28 thoughts on “Printable Wax As PCB Etch Resist

  1. Brilliant, I have long wanted some one to do a proper reversing of Epson print heads. I need a similar setup but with distilled water instead of wax, (I really hope that makes the setup more stable, god willing oxidation wont be a problem).

    I will be following this project with great enthusiasm . Thanks HAD

  2. Just look at CG Chemicals sensitized boards. They expose with regular (fluorescent) lamps. And work great.

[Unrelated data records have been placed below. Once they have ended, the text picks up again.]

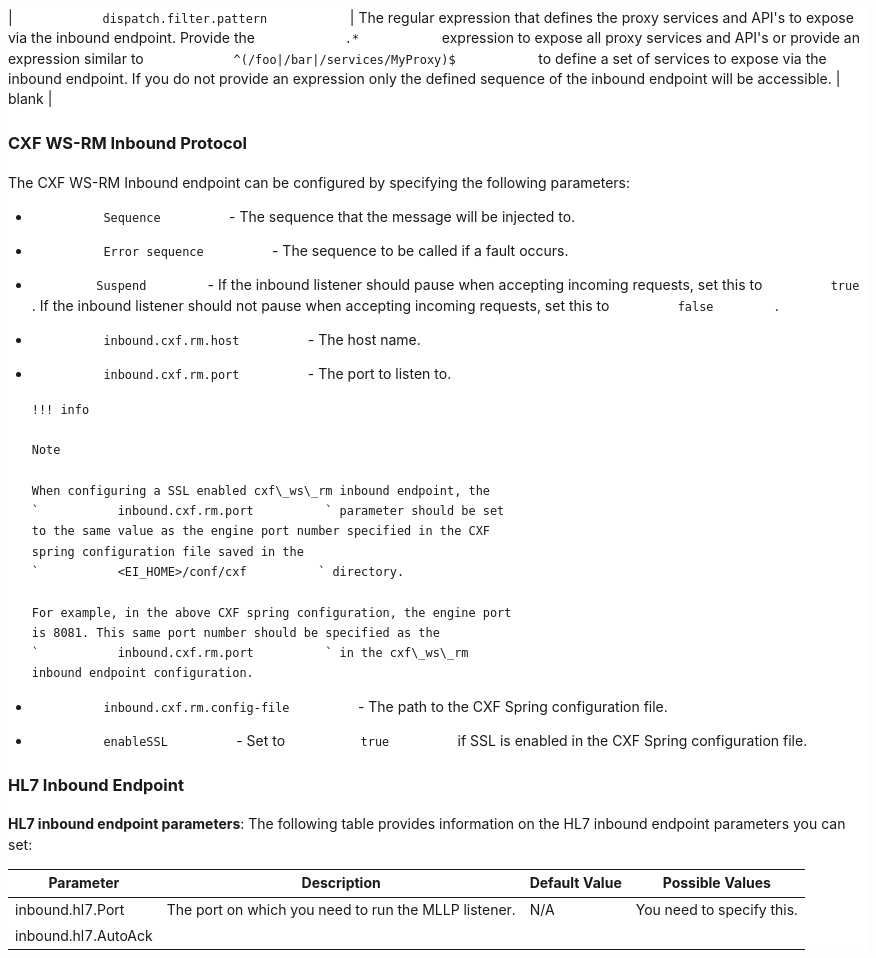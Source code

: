 | `             dispatch.filter.pattern            `                | The regular expression that defines the proxy services and API's to expose via the inbound endpoint. Provide the `             .*            ` expression to expose all proxy services and API's or provide an expression similar to `             ^(/foo|/bar|/services/MyProxy)$            ` to define a set of services to expose via the inbound endpoint. If you do not provide an expression only the defined sequence of the inbound endpoint will be accessible. | blank                                   |

### CXF WS-RM Inbound Protocol

The CXF WS-RM Inbound endpoint can be configured by specifying the following parameters:

-   `           Sequence          ` - The sequence that the message will
    be injected to.

-   `           Error sequence          ` - The sequence to be called if
    a fault occurs.

-   `          Suspend         ` - If the inbound listener should pause
    when accepting incoming requests, set this to
    `          true         ` . If the inbound listener should not pause
    when accepting incoming requests, set this to
    `          false         ` .
-   `           inbound.cxf.rm.host          ` - The host name.

-   `           inbound.cxf.rm.port          ` - The port to listen to.

        !!! info
    
        Note
    
        When configuring a SSL enabled cxf\_ws\_rm inbound endpoint, the
        `           inbound.cxf.rm.port          ` parameter should be set
        to the same value as the engine port number specified in the CXF
        spring configuration file saved in the
        `           <EI_HOME>/conf/cxf          ` directory.
    
        For example, in the above CXF spring configuration, the engine port
        is 8081. This same port number should be specified as the
        `           inbound.cxf.rm.port          ` in the cxf\_ws\_rm
        inbound endpoint configuration.
    

-   `           inbound.cxf.rm.config-file          ` - The path to the
    CXF Spring configuration file.

-   `           enableSSL          ` - Set to
    `           true          ` if SSL is enabled in the CXF Spring
    configuration file.

### HL7 Inbound Endpoint

**HL7 inbound endpoint parameters**: The following table provides information on the HL7 inbound endpoint parameters you can set:

<table>
   <thead>
      <tr class="header">
         <th><strong>Parameter</strong></th>
         <th><strong>Description</strong></th>
         <th><strong>Default Value</strong></th>
         <th><strong>Possible Values</strong></th>
      </tr>
   </thead>
   <tbody>
      <tr class="odd">
         <td>inbound.hl7.Port</td>
         <td>The port on which you need to run the MLLP listener.</td>
         <td>N/A</td>
         <td>You need to specify this.</td>
      </tr>
      <tr class="even">
         <td>inbound.hl7.AutoAck</td>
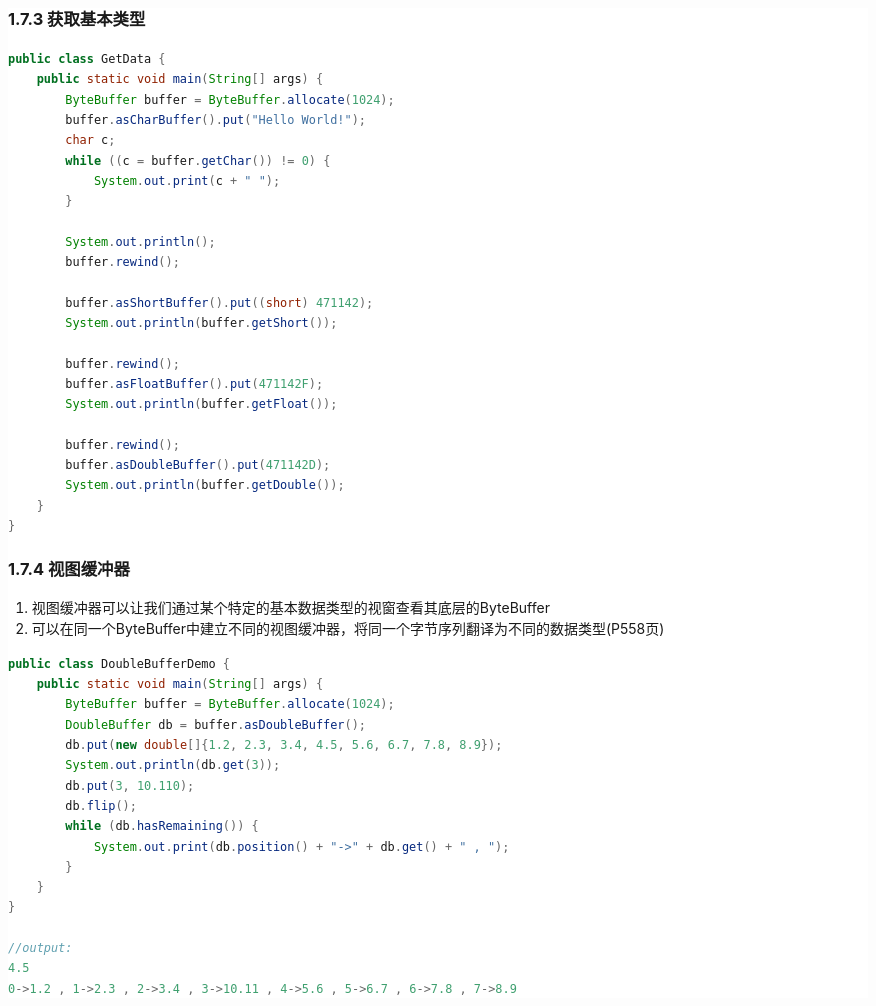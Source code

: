 ### 1.7.3 获取基本类型

```java
public class GetData {
    public static void main(String[] args) {
        ByteBuffer buffer = ByteBuffer.allocate(1024);
        buffer.asCharBuffer().put("Hello World!");
        char c;
        while ((c = buffer.getChar()) != 0) {
            System.out.print(c + " ");
        }

        System.out.println();
        buffer.rewind();

        buffer.asShortBuffer().put((short) 471142);
        System.out.println(buffer.getShort());

        buffer.rewind();
        buffer.asFloatBuffer().put(471142F);
        System.out.println(buffer.getFloat());

        buffer.rewind();
        buffer.asDoubleBuffer().put(471142D);
        System.out.println(buffer.getDouble());
    }
}
```

### 1.7.4 视图缓冲器

1. 视图缓冲器可以让我们通过某个特定的基本数据类型的视窗查看其底层的ByteBuffer
2. 可以在同一个ByteBuffer中建立不同的视图缓冲器，将同一个字节序列翻译为不同的数据类型(P558页)

```java
public class DoubleBufferDemo {
    public static void main(String[] args) {
        ByteBuffer buffer = ByteBuffer.allocate(1024);
        DoubleBuffer db = buffer.asDoubleBuffer();
        db.put(new double[]{1.2, 2.3, 3.4, 4.5, 5.6, 6.7, 7.8, 8.9});
        System.out.println(db.get(3));
        db.put(3, 10.110);
        db.flip();
        while (db.hasRemaining()) {
            System.out.print(db.position() + "->" + db.get() + " , ");
        }
    }
}

//output:
4.5
0->1.2 , 1->2.3 , 2->3.4 , 3->10.11 , 4->5.6 , 5->6.7 , 6->7.8 , 7->8.9
```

    I thought about using a LASER printer method, the photostatic functions to capture the toner and heat/melt onto the PCB. Even have a printer for testing. But I think one side would oxidize before you can do both sides and etch. (it’d work for single sided, but I do DS).

  3. @loki33

    use a laser printer laser with wax paper as a print transfer instead of toner. Melt the wax off the paper onto the board with the laser as it rasters your drawing image. Pull the paper off and etch… that would be cool.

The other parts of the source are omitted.